Patrice Davis always knew his daughter Treasure had artistic promise.
The 15-year-old had taken art classes in school, but wanted to do more. That's why she was ecstatic when her art teacher nominated her for Art Start, one of two four-week, full-scholarship summer art programs held in July at Temple University's Tyler School of Art.
In the Davises' Mount Airy neighborhood, such opportunities are rare, the father said.
"Other than school … she didn't really have the opportunity to go to any place to learn more about art," Davis said. "We really don't have that in most urban neighborhoods. This [program] is very good."
"She should be real proud of herself," he said Friday at Tyler, admiring a drawing by his daughter on display in a one-day exhibition of the work of 60 students for families and friends to view.
The exhibition was the finale of Art Start and DigiStart, created for high school juniors and seniors with artistic promise, who don't often have opportunities to improve their art skills outside class.
Laura Hricko, who leads Tyler's pre-college programs, said she wants students to know "this is a space for you, and going to school for art is a real thing," even if life circumstances dictate otherwise.

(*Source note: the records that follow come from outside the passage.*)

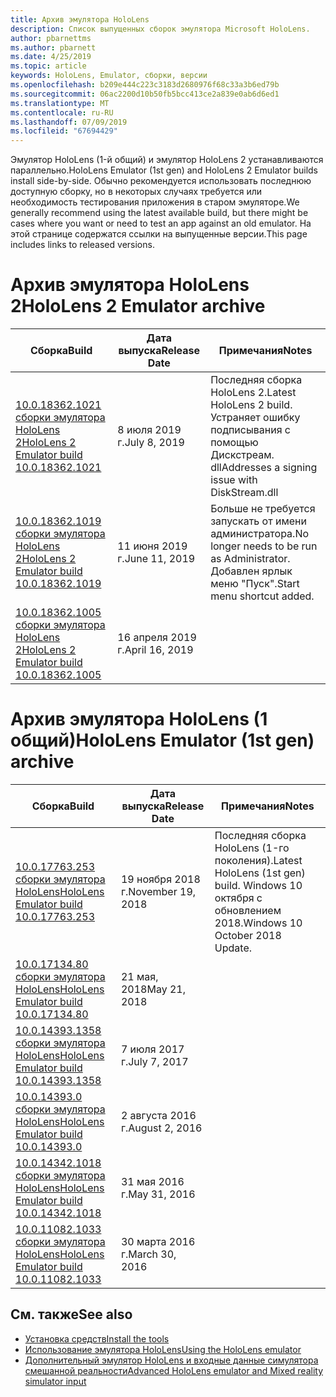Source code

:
 ```yaml
---
title: Архив эмулятора HoloLens
description: Список выпущенных сборок эмулятора Microsoft HoloLens.
author: pbarnettms
ms.author: pbarnett
ms.date: 4/25/2019
ms.topic: article
keywords: HoloLens, Emulator, сборки, версии
ms.openlocfilehash: b209e444c223c3183d2680976f68c33a3b6ed79b
ms.sourcegitcommit: 06ac2200d10b50fb5bcc413ce2a839e0ab6d6ed1
ms.translationtype: MT
ms.contentlocale: ru-RU
ms.lasthandoff: 07/09/2019
ms.locfileid: "67694429"
---
```

<span data-ttu-id="3b7f6-104">Эмулятор HoloLens (1-й общий) и эмулятор HoloLens 2 устанавливаются параллельно.</span><span class="sxs-lookup"><span data-stu-id="3b7f6-104">HoloLens Emulator (1st gen) and HoloLens 2 Emulator builds install side-by-side.</span></span> <span data-ttu-id="3b7f6-105">Обычно рекомендуется использовать последнюю доступную сборку, но в некоторых случаях требуется или необходимость тестирования приложения в старом эмуляторе.</span><span class="sxs-lookup"><span data-stu-id="3b7f6-105">We generally recommend using the latest available build, but there might be cases where you want or need to test an app against an old emulator.</span></span> <span data-ttu-id="3b7f6-106">На этой странице содержатся ссылки на выпущенные версии.</span><span class="sxs-lookup"><span data-stu-id="3b7f6-106">This page includes links to released versions.</span></span>


# <a name="hololens-2-emulator-archive"></a><span data-ttu-id="3b7f6-107">Архив эмулятора HoloLens 2</span><span class="sxs-lookup"><span data-stu-id="3b7f6-107">HoloLens 2 Emulator archive</span></span>


|  <span data-ttu-id="3b7f6-108">Сборка</span><span class="sxs-lookup"><span data-stu-id="3b7f6-108">Build</span></span> |  <span data-ttu-id="3b7f6-109">Дата выпуска</span><span class="sxs-lookup"><span data-stu-id="3b7f6-109">Release Date</span></span> |  <span data-ttu-id="3b7f6-110">Примечания</span><span class="sxs-lookup"><span data-stu-id="3b7f6-110">Notes</span></span> | 
|----------|----------|----------|
|  [<span data-ttu-id="3b7f6-111">10.0.18362.1021 сборки эмулятора HoloLens 2</span><span class="sxs-lookup"><span data-stu-id="3b7f6-111">HoloLens 2 Emulator build 10.0.18362.1021</span></span>](https://go.microsoft.com/fwlink/?linkid=2098508) | <span data-ttu-id="3b7f6-112">8 июля 2019 г.</span><span class="sxs-lookup"><span data-stu-id="3b7f6-112">July 8, 2019</span></span> | <span data-ttu-id="3b7f6-113">Последняя сборка HoloLens 2.</span><span class="sxs-lookup"><span data-stu-id="3b7f6-113">Latest HoloLens 2 build.</span></span>  <span data-ttu-id="3b7f6-114">Устраняет ошибку подписывания с помощью Дискстреам. dll</span><span class="sxs-lookup"><span data-stu-id="3b7f6-114">Addresses a signing issue with DiskStream.dll</span></span> |
|  [<span data-ttu-id="3b7f6-115">10.0.18362.1019 сборки эмулятора HoloLens 2</span><span class="sxs-lookup"><span data-stu-id="3b7f6-115">HoloLens 2 Emulator build 10.0.18362.1019</span></span>](https://go.microsoft.com/fwlink/?linkid=2095316) | <span data-ttu-id="3b7f6-116">11 июня 2019 г.</span><span class="sxs-lookup"><span data-stu-id="3b7f6-116">June 11, 2019</span></span> | <span data-ttu-id="3b7f6-117">Больше не требуется запускать от имени администратора.</span><span class="sxs-lookup"><span data-stu-id="3b7f6-117">No longer needs to be run as Administrator.</span></span>  <span data-ttu-id="3b7f6-118">Добавлен ярлык меню "Пуск".</span><span class="sxs-lookup"><span data-stu-id="3b7f6-118">Start menu shortcut added.</span></span> |
|  [<span data-ttu-id="3b7f6-119">10.0.18362.1005 сборки эмулятора HoloLens 2</span><span class="sxs-lookup"><span data-stu-id="3b7f6-119">HoloLens 2 Emulator build 10.0.18362.1005</span></span>](https://go.microsoft.com/fwlink/?linkid=2087187) | <span data-ttu-id="3b7f6-120">16 апреля 2019 г.</span><span class="sxs-lookup"><span data-stu-id="3b7f6-120">April 16, 2019</span></span> |  |


# <a name="hololens-emulator-1st-gen-archive"></a><span data-ttu-id="3b7f6-121">Архив эмулятора HoloLens (1 общий)</span><span class="sxs-lookup"><span data-stu-id="3b7f6-121">HoloLens Emulator (1st gen) archive</span></span>


|  <span data-ttu-id="3b7f6-122">Сборка</span><span class="sxs-lookup"><span data-stu-id="3b7f6-122">Build</span></span> |  <span data-ttu-id="3b7f6-123">Дата выпуска</span><span class="sxs-lookup"><span data-stu-id="3b7f6-123">Release Date</span></span> |  <span data-ttu-id="3b7f6-124">Примечания</span><span class="sxs-lookup"><span data-stu-id="3b7f6-124">Notes</span></span> | 
|----------|----------|----------|
|  [<span data-ttu-id="3b7f6-125">10.0.17763.253 сборки эмулятора HoloLens</span><span class="sxs-lookup"><span data-stu-id="3b7f6-125">HoloLens Emulator build 10.0.17763.253</span></span>](https://go.microsoft.com/fwlink/?linkid=2065980) | <span data-ttu-id="3b7f6-126">19 ноября 2018 г.</span><span class="sxs-lookup"><span data-stu-id="3b7f6-126">November 19, 2018</span></span> | <span data-ttu-id="3b7f6-127">Последняя сборка HoloLens (1-го поколения).</span><span class="sxs-lookup"><span data-stu-id="3b7f6-127">Latest HoloLens (1st gen) build.</span></span> <span data-ttu-id="3b7f6-128">Windows 10 октября с обновлением 2018.</span><span class="sxs-lookup"><span data-stu-id="3b7f6-128">Windows 10 October 2018 Update.</span></span> |
|  [<span data-ttu-id="3b7f6-129">10.0.17134.80 сборки эмулятора HoloLens</span><span class="sxs-lookup"><span data-stu-id="3b7f6-129">HoloLens Emulator build 10.0.17134.80</span></span>](https://go.microsoft.com/fwlink/?linkid=874531) | <span data-ttu-id="3b7f6-130">21 мая, 2018</span><span class="sxs-lookup"><span data-stu-id="3b7f6-130">May 21, 2018</span></span> | 
|  [<span data-ttu-id="3b7f6-131">10.0.14393.1358 сборки эмулятора HoloLens</span><span class="sxs-lookup"><span data-stu-id="3b7f6-131">HoloLens Emulator build 10.0.14393.1358</span></span>](https://go.microsoft.com/fwlink/?linkid=852626) |  <span data-ttu-id="3b7f6-132">7 июля 2017 г.</span><span class="sxs-lookup"><span data-stu-id="3b7f6-132">July 7, 2017</span></span> |
|  [<span data-ttu-id="3b7f6-133">10.0.14393.0 сборки эмулятора HoloLens</span><span class="sxs-lookup"><span data-stu-id="3b7f6-133">HoloLens Emulator build 10.0.14393.0</span></span>](http://go.microsoft.com/fwlink/?LinkID=823018) |  <span data-ttu-id="3b7f6-134">2 августа 2016 г.</span><span class="sxs-lookup"><span data-stu-id="3b7f6-134">August 2, 2016</span></span> |
|  [<span data-ttu-id="3b7f6-135">10.0.14342.1018 сборки эмулятора HoloLens</span><span class="sxs-lookup"><span data-stu-id="3b7f6-135">HoloLens Emulator build 10.0.14342.1018</span></span>](http://go.microsoft.com/fwlink/?LinkID=823018) |  <span data-ttu-id="3b7f6-136">31 мая 2016 г.</span><span class="sxs-lookup"><span data-stu-id="3b7f6-136">May 31, 2016</span></span> |
|  [<span data-ttu-id="3b7f6-137">10.0.11082.1033 сборки эмулятора HoloLens</span><span class="sxs-lookup"><span data-stu-id="3b7f6-137">HoloLens Emulator build 10.0.11082.1033</span></span>](http://go.microsoft.com/fwlink/?LinkID=724053) |  <span data-ttu-id="3b7f6-138">30 марта 2016 г.</span><span class="sxs-lookup"><span data-stu-id="3b7f6-138">March 30, 2016</span></span> |

## <a name="see-also"></a><span data-ttu-id="3b7f6-139">См. также</span><span class="sxs-lookup"><span data-stu-id="3b7f6-139">See also</span></span>
* [<span data-ttu-id="3b7f6-140">Установка средств</span><span class="sxs-lookup"><span data-stu-id="3b7f6-140">Install the tools</span></span>](install-the-tools.md)
* [<span data-ttu-id="3b7f6-141">Использование эмулятора HoloLens</span><span class="sxs-lookup"><span data-stu-id="3b7f6-141">Using the HoloLens emulator</span></span>](using-the-hololens-emulator.md)
* [<span data-ttu-id="3b7f6-142">Дополнительный эмулятор HoloLens и входные данные симулятора смешанной реальности</span><span class="sxs-lookup"><span data-stu-id="3b7f6-142">Advanced HoloLens emulator and Mixed reality simulator input</span></span>](advanced-hololens-emulator-and-mixed-reality-simulator-input.md)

"And it can be really fulfilling," Hricko said. "We just feel so proud that we're able to welcome them into the school."
Many of the kids in the 26-year-old program are of color, come from underserved neighborhoods, and go to schools with limited or no art programs. Across the city, schools have uneven opportunities to participate in arts and music programs.
A 2017 analysis of city schools' arts programs showed that 90 percent of the Philadelphia School District's 220 schools have full-time art or music education, and 60 percent have both. Some schools have no arts program at all.
Without the scholarship, the program would cost about $1,200 per student, to cover tuition and supplies.
A December 2017 study by Eleanor Brown, a professor of psychology at West Chester University, found that "high-quality arts programming can decrease stress levels for children facing economic hardship."
In Philadelphia, where nearly 400,000 people live in poverty, arts camps can be seen as a luxury, available only to those who can pay the price. But the camps are an effort to break that accessibility barrier, Hricko said.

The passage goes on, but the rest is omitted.